Abstract

According to elementary theory, the resolution of an ultrasonic imaging system increases with the ultrasonic frequency. However, frequency is limited by frequency-dependent attenuation. For imaging at any required depth, resolution improvement beyond the limit imposed by ultrasonic frequency can be obtained by increasing the ultrasonic intensity. This is itself, however, dependent on safety considerations and the effects of nonlinearity. In homogeneous media, image resolution increases with decreasing f-number. Particularly at low f-numbers, however, tissue inhomogeneity leads to a deterioration in image quality. Inhomogeneity may also be considered in terms of phase aberration. It has been found that for a given aperture, image degradation due to phase aberration is worse at higher frequencies. Schemes have been proposed for correction of this problem, but so far model systems do not lend themselves to clinical application. Deconvolution is unsatisfactory, speed correction is impracticable and synthetic aperture scanning and holography are virtually useless in biological tissues. Ultra-sound-computed tomography has had only limited success. Speckle reduction can improve target detectability, but at the expense of resolution.

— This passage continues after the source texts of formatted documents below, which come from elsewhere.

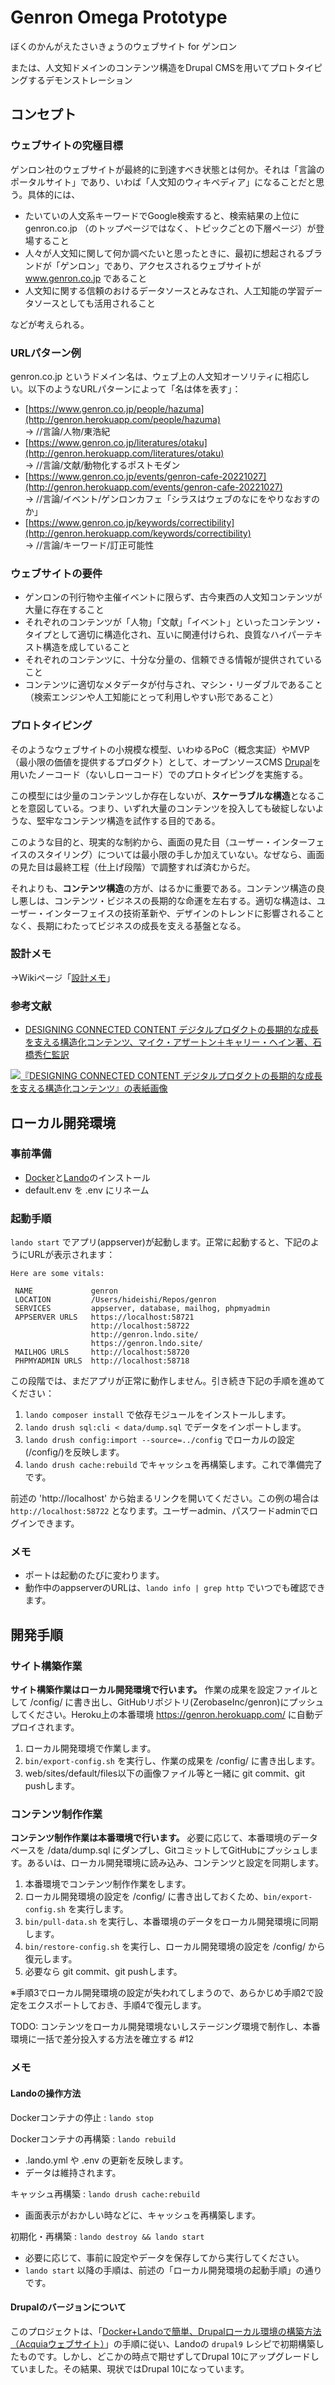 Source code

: # Genron Omega Prototype

ぼくのかんがえたさいきょうのウェブサイト for ゲンロン

または、人文知ドメインのコンテンツ構造をDrupal CMSを用いてプロトタイピングするデモンストレーション

## コンセプト

### ウェブサイトの究極目標

ゲンロン社のウェブサイトが最終的に到達すべき状態とは何か。それは「言論のポータルサイト」であり、いわば「人文知のウィキペディア」になることだと思う。具体的には、

- たいていの人文系キーワードでGoogle検索すると、検索結果の上位に genron.co.jp （のトップページではなく、トピックごとの下層ページ）が登場すること
- 人々が人文知に関して何か調べたいと思ったときに、最初に想起されるブランドが「ゲンロン」であり、アクセスされるウェブサイトが www.genron.co.jp であること
- 人文知に関する信頼のおけるデータソースとみなされ、人工知能の学習データソースとしても活用されること

などが考えられる。


### URLパターン例

genron.co.jp というドメイン名は、ウェブ上の人文知オーソリティに相応しい。以下のようなURLパターンによって「名は体を表す」：

- [https://www.genron.co.jp/people/hazuma](http://genron.herokuapp.com/people/hazuma)  
  → //言論/人物/東浩紀
- [https://www.genron.co.jp/literatures/otaku](http://genron.herokuapp.com/literatures/otaku)  
  → //言論/文献/動物化するポストモダン
- [https://www.genron.co.jp/events/genron-cafe-20221027](http://genron.herokuapp.com/events/genron-cafe-20221027)  
  → //言論/イベント/ゲンロンカフェ「シラスはウェブのなにをやりなおすのか」
- [https://www.genron.co.jp/keywords/correctibility](http://genron.herokuapp.com/keywords/correctibility)  
  → //言論/キーワード/訂正可能性


### ウェブサイトの要件

- ゲンロンの刊行物や主催イベントに限らず、古今東西の人文知コンテンツが大量に存在すること
- それぞれのコンテンツが「人物」「文献」「イベント」といったコンテンツ・タイプとして適切に構造化され、互いに関連付けられ、良質なハイパーテキスト構造を成していること
- それぞれのコンテンツに、十分な分量の、信頼できる情報が提供されていること
- コンテンツに適切なメタデータが付与され、マシン・リーダブルであること（検索エンジンや人工知能にとって利用しやすい形であること）

### プロトタイピング

そのようなウェブサイトの小規模な模型、いわゆるPoC（概念実証）やMVP（最小限の価値を提供するプロダクト）として、オープンソースCMS [Drupal](https://www.drupal.org/)を用いたノーコード（ないしローコード）でのプロトタイピングを実施する。

この模型には少量のコンテンツしか存在しないが、**スケーラブルな構造**となることを意図している。つまり、いずれ大量のコンテンツを投入しても破綻しないような、堅牢なコンテンツ構造を試作する目的である。

このような目的と、現実的な制約から、画面の見た目（ユーザー・インターフェイスのスタイリング）については最小限の手しか加えていない。なぜなら、画面の見た目は最終工程（仕上げ段階）で調整すれば済むからだ。

それよりも、**コンテンツ構造**の方が、はるかに重要である。コンテンツ構造の良し悪しは、コンテンツ・ビジネスの長期的な命運を左右する。適切な構造は、ユーザー・インターフェイスの技術革新や、デザインのトレンドに影響されることなく、長期にわたってビジネスの成長を支える基盤となる。

### 設計メモ

→Wikiページ「[設計メモ](https://github.com/ZerobaseInc/genron/wiki/%E8%A8%AD%E8%A8%88%E3%83%A1%E3%83%A2)」

### 参考文献

- [DESIGNING CONNECTED CONTENT デジタルプロダクトの長期的な成長を支える構造化コンテンツ、マイク・アザートン＋キャリー・ヘイン著、石橋秀仁監訳](https://www.amazon.co.jp/dp/4862465196/)

[
  ![『DESIGNING CONNECTED CONTENT デジタルプロダクトの長期的な成長を支える構造化コンテンツ』の表紙画像](9784862465191.jpg)
](https://www.amazon.co.jp/dp/4862465196/)


## ローカル開発環境

### 事前準備

- [Docker](https://www.docker.com/)と[Lando](https://lando.dev/)のインストール
- default.env を .env にリネーム

### 起動手順

`lando start` でアプリ(appserver)が起動します。正常に起動すると、下記のようにURLが表示されます：

```
Here are some vitals:

 NAME             genron                                   
 LOCATION         /Users/hideishi/Repos/genron             
 SERVICES         appserver, database, mailhog, phpmyadmin 
 APPSERVER URLS   https://localhost:58721                  
                  http://localhost:58722                   
                  http://genron.lndo.site/                 
                  https://genron.lndo.site/                
 MAILHOG URLS     http://localhost:58720                   
 PHPMYADMIN URLS  http://localhost:58718                  
 ```

この段階では、まだアプリが正常に動作しません。引き続き下記の手順を進めてください：

1. `lando composer install` で依存モジュールをインストールします。
2. `lando drush sql:cli < data/dump.sql` でデータをインポートします。
3. `lando drush config:import --source=../config` でローカルの設定(/config/)を反映します。
4. `lando drush cache:rebuild` でキャッシュを再構築します。これで準備完了です。

前述の 'http://localhost' から始まるリンクを開いてください。この例の場合は `http://localhost:58722` となります。ユーザーadmin、パスワードadminでログインできます。

### メモ

- ポートは起動のたびに変わります。
- 動作中のappserverのURLは、`lando info | grep http` でいつでも確認できます。


## 開発手順

### サイト構築作業

**サイト構築作業はローカル開発環境で行います。** 作業の成果を設定ファイルとして /config/ に書き出し、GitHubリポジトリ(ZerobaseInc/genron)にプッシュしてください。Heroku上の本番環境 <https://genron.herokuapp.com/> に自動デプロイされます。

1. ローカル開発環境で作業します。
2. `bin/export-config.sh` を実行し、作業の成果を /config/ に書き出します。
3. web/sites/default/files以下の画像ファイル等と一緒に git commit、git pushします。


### コンテンツ制作作業

**コンテンツ制作作業は本番環境で行います。** 必要に応じて、本番環境のデータベースを /data/dump.sql にダンプし、GitコミットしてGitHubにプッシュします。あるいは、ローカル開発環境に読み込み、コンテンツと設定を同期します。

1. 本番環境でコンテンツ制作作業をします。
2. ローカル開発環境の設定を /config/ に書き出しておくため、`bin/export-config.sh` を実行します。
3. `bin/pull-data.sh` を実行し、本番環境のデータをローカル開発環境に同期します。
4. `bin/restore-config.sh` を実行し、ローカル開発環境の設定を /config/ から復元します。
5. 必要なら git commit、git pushします。

※手順3でローカル開発環境の設定が失われてしまうので、あらかじめ手順2で設定をエクスポートしておき、手順4で復元します。

TODO: コンテンツをローカル開発環境ないしステージング環境で制作し、本番環境に一括で差分投入する方法を確立する #12


### メモ

#### Landoの操作方法

Dockerコンテナの停止
: `lando stop`

Dockerコンテナの再構築
: `lando rebuild`
  - .lando.yml や .env の更新を反映します。
  - データは維持されます。

キャッシュ再構築
: `lando drush cache:rebuild`
  - 画面表示がおかしい時などに、キャッシュを再構築します。

初期化・再構築
: `lando destroy && lando start`
  - 必要に応じて、事前に設定やデータを保存してから実行してください。
  - `lando start` 以降の手順は、前述の「ローカル開発環境の起動手順」の通りです。


#### Drupalのバージョンについて

このプロジェクトは、「[Docker+Landoで簡単、Drupalローカル環境の構築方法（Acquiaウェブサイト）](https://www.acquia.com/jp/blog/how-to-use-lando-for-building-drupal-local-environment)」の手順に従い、Landoの `drupal9` レシピで初期構築したものです。しかし、どこかの時点で期せずしてDrupal 10にアップグレードしていました。その結果、現状ではDrupal 10になっています。
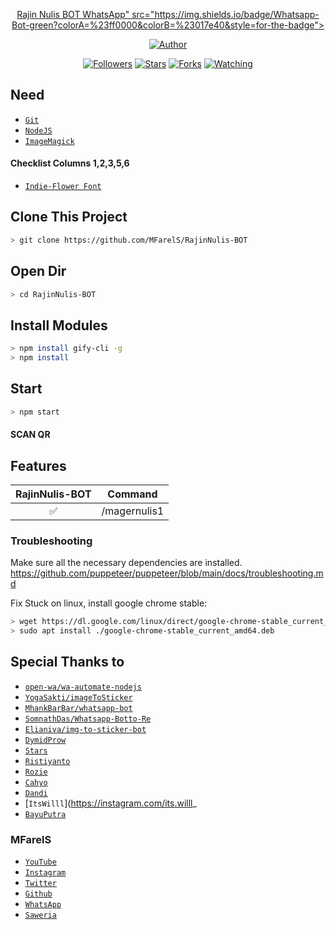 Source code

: <p align="center">
<a href="#">Rajin Nulis BOT WhatsApp" src="https://img.shields.io/badge/Whatsapp-Bot-green?colorA=%23ff0000&colorB=%23017e40&style=for-the-badge"></a>
</p>
<p align="center">
<a href="https://github.com/MFarelS"><img title="Author" src="https://img.shields.io/badge/Author-MFarelS-red.svg?style=for-the-badge&logo=github"></a>
</p>
<p align="center">
<a href="https://github.com/MFarelS/followers"><img title="Followers" src="https://img.shields.io/github/followers/MFarelS?color=blue&style=flat-square"></a>
<a href="https://github.com/MFarelS/RajinNulis-BOT/stargazers/"><img title="Stars" src="https://img.shields.io/github/stars/MFarelS/RajinNulis-BOT?color=red&style=flat-square"></a>
<a href="https://github.com/MFarelS/RajinNulis-BOT/network/members"><img title="Forks" src="https://img.shields.io/github/forks/MFarelS/RajinNulis-BOT?color=red&style=flat-square"></a>
<a href="https://github.com/MFarelS/RajinNulis-BOT/watchers"><img title="Watching" src="https://img.shields.io/github/watchers/MFarelS/RajinNulis-BOT?label=Watchers&color=blue&style=flat-square"></a>
</p>

## Need
* [`Git`](https://git-scm.com/downloads)
* [`NodeJS`](https://nodejs.org/en/download) 
* [`ImageMagick`](https://imagemagick.org/script/download.php) 
#### Checklist Columns 1,2,3,5,6
* [`Indie-Flower Font`](https://fonts.google.com/specimen/Indie+Flower) 

## Clone This Project

```bash
> git clone https://github.com/MFarelS/RajinNulis-BOT
```

## Open Dir

```bash
> cd RajinNulis-BOT
```

## Install Modules

```bash
> npm install gify-cli -g
> npm install
```

## Start

```bash
> npm start
```

#### SCAN QR

## Features

| RajinNulis-BOT |                Command           |
| :-----------: | :--------------------------------: |
|       ✅       | /magernulis1         |


### Troubleshooting
Make sure all the necessary dependencies are installed.
https://github.com/puppeteer/puppeteer/blob/main/docs/troubleshooting.md

Fix Stuck on linux, install google chrome stable:
```bash
> wget https://dl.google.com/linux/direct/google-chrome-stable_current_amd64.deb
> sudo apt install ./google-chrome-stable_current_amd64.deb
```
## Special Thanks to
* [`open-wa/wa-automate-nodejs`](https://github.com/open-wa/wa-automate-nodejs)
* [`YogaSakti/imageToSticker`](https://github.com/YogaSakti/imageToSticker) 
* [`MhankBarBar/whatsapp-bot`](https://github.com/MhankBarBar/whatsapp-bot) 
* [`SomnathDas/Whatsapp-Botto-Re`](https://github.com/SomnathDas/Whatsapp-Botto-Re)
* [`Elianiva/img-to-sticker-bot`](https://github.com/Elianiva/img-to-sticker-bot) 
* [`DymidProw`](https://youtube.com/c/DymidProw) 
* [`Stars`](https://github.com/bintang73) 
* [`Ristiyanto`](https://github.com/Gimenz) 
* [`Rozie`](https://instagram.com/_rooziee) 
* [`Cahyo`](https://github.com/Cahyo224) 
* [`Dandi`](https://github.com/dandyraka) 
* [`ItsWilll`](https://instagram.com/its.willl_
* [`BayuPutra`](https://github.com/bayuputra18) 

### MFarelS
* [`YouTube`](https://https://m.youtube.com/channel/UCYfBSMa1JJbKwD8bNm-etiA) 
* [`Instagram`](https://instagram.com/mfarelsyahtiawan) 
* [`Twitter`](https://twitter.com/MSyahtiawan) 
* [`Github`](https://github.com/MFarelS) 
* [`WhatsApp`](https://wa.me/6281219087237) 
* [`Saweria`](https://saweria.co/donate/MFarelS)
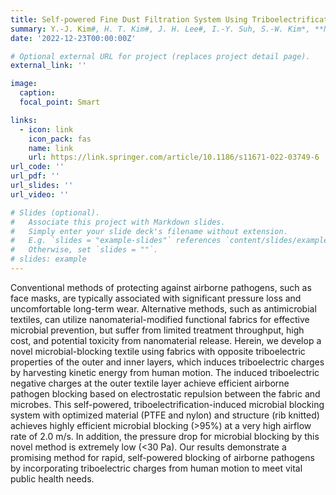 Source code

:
 ```yaml
---
title: Self-powered Fine Dust Filtration System Using Triboelectrification Induced Electric Field
summary: Y.-J. Kim#, H. T. Kim#, J. H. Lee#, I.-Y. Suh, S.-W. Kim*, **Nanoscale Research Letters** 17, 1-9 (2022)
date: '2022-12-23T00:00:00Z'

# Optional external URL for project (replaces project detail page).
external_link: ''

image:
  caption:   
  focal_point: Smart

links:
  - icon: link
    icon_pack: fas
    name: link
    url: https://link.springer.com/article/10.1186/s11671-022-03749-6
url_code: ''
url_pdf: ''
url_slides: ''
url_video: ''

# Slides (optional).
#   Associate this project with Markdown slides.
#   Simply enter your slide deck's filename without extension.
#   E.g. `slides = "example-slides"` references `content/slides/example-slides.md`.
#   Otherwise, set `slides = ""`.
# slides: example
---
```


Conventional methods of protecting against airborne pathogens, such as face masks, are typically associated with significant pressure loss and uncomfortable long-term wear. Alternative methods, such as antimicrobial textiles, can utilize nanomaterial-modified functional fabrics for effective microbial prevention, but suffer from limited treatment throughput, high cost, and potential toxicity from nanomaterial release. Herein, we develop a novel microbial-blocking textile using fabrics with opposite triboelectric properties of the outer and inner layers, which induces triboelectric charges by harvesting kinetic energy from human motion. The induced triboelectric negative charges at the outer textile layer achieve efficient airborne pathogen blocking based on electrostatic repulsion between the fabric and microbes. This self-powered, triboelectrification-induced microbial blocking system with optimized material (PTFE and nylon) and structure (rib knitted) achieves highly efficient microbial blocking (>95%) at a very high airflow rate of 2.0 m/s. In addition, the pressure drop for microbial blocking by this novel method is extremely low (<30 Pa). Our results demonstrate a promising method for rapid, self-powered blocking of airborne pathogens by incorporating triboelectric charges from human motion to meet vital public health needs.
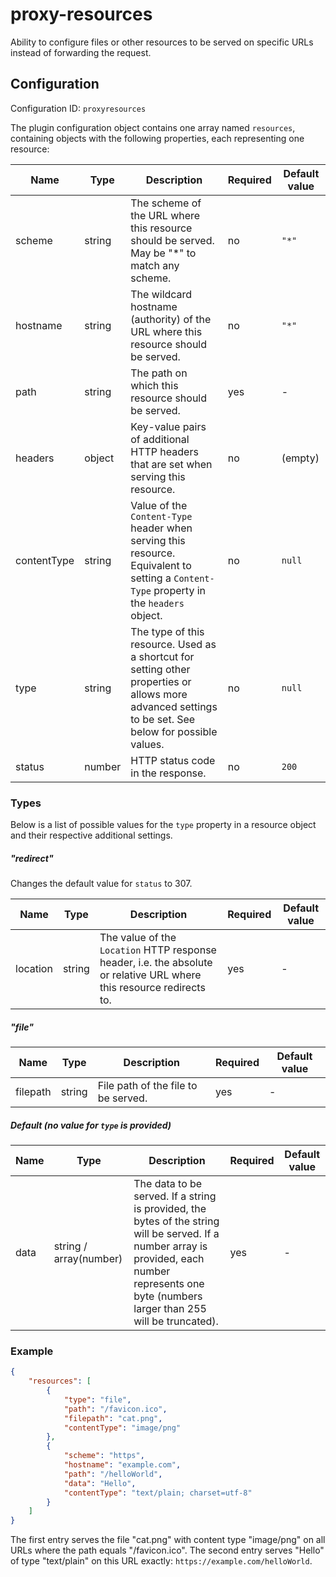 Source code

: # proxy-resources

Ability to configure files or other resources to be served on specific URLs instead of forwarding the request.


## Configuration

Configuration ID: `proxyresources`

The plugin configuration object contains one array named `resources`, containing objects with the following properties, each representing one resource:

| Name | Type | Description | Required | Default value |
| --- | --- | --- | --- | --- |
| scheme | string | The scheme of the URL where this resource should be served. May be "\*" to match any scheme. | no | `"*"` |
| hostname | string | The wildcard hostname (authority) of the URL where this resource should be served. | no | `"*"` |
| path | string | The path on which this resource should be served. | yes | - |
| headers | object | Key-value pairs of additional HTTP headers that are set when serving this resource. | no | (empty) |
| contentType | string | Value of the `Content-Type` header when serving this resource. Equivalent to setting a `Content-Type` property in the `headers` object. | no | `null` |
| type | string | The type of this resource. Used as a shortcut for setting other properties or allows more advanced settings to be set. See below for possible values. | no | `null` |
| status | number | HTTP status code in the response. | no | `200` |

### Types

Below is a list of possible values for the `type` property in a resource object and their respective additional settings.

##### "redirect"

Changes the default value for `status` to 307.

| Name | Type | Description | Required | Default value |
| --- | --- | --- | --- | --- |
| location | string | The value of the `Location` HTTP response header, i.e. the absolute or relative URL where this resource redirects to. | yes | - |

##### "file"

| Name | Type | Description | Required | Default value |
| --- | --- | --- | --- | --- |
| filepath | string | File path of the file to be served. | yes | - |

##### Default (no value for `type` is provided)

| Name | Type | Description | Required | Default value |
| --- | --- | --- | --- | --- |
| data | string / array(number) | The data to be served. If a string is provided, the bytes of the string will be served. If a number array is provided, each number represents one byte (numbers larger than 255 will be truncated). | yes | - |

### Example

```json
{
	"resources": [
		{
			"type": "file",
			"path": "/favicon.ico",
			"filepath": "cat.png",
			"contentType": "image/png"
		},
		{
			"scheme": "https",
			"hostname": "example.com",
			"path": "/helloWorld",
			"data": "Hello",
			"contentType": "text/plain; charset=utf-8"
		}
	]
}
```

The first entry serves the file "cat.png" with content type "image/png" on all URLs where the path equals "/favicon.ico". The second entry serves "Hello" of type "text/plain" on this URL exactly: `https://example.com/helloWorld`.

Time-frequency control provides a useful partial solution to the problem of resolution reduction resulting from attenuation. It is clear that improved resolution would result in significant clinical benefits. An optimisation system for aperture size and ultrasonic frequency is proposed with signal averaging for resolution enhancement of a defined object area. This would have a compact ultrasonic beam and would allow frame rate to be traded for resolution, by means of signal averaging.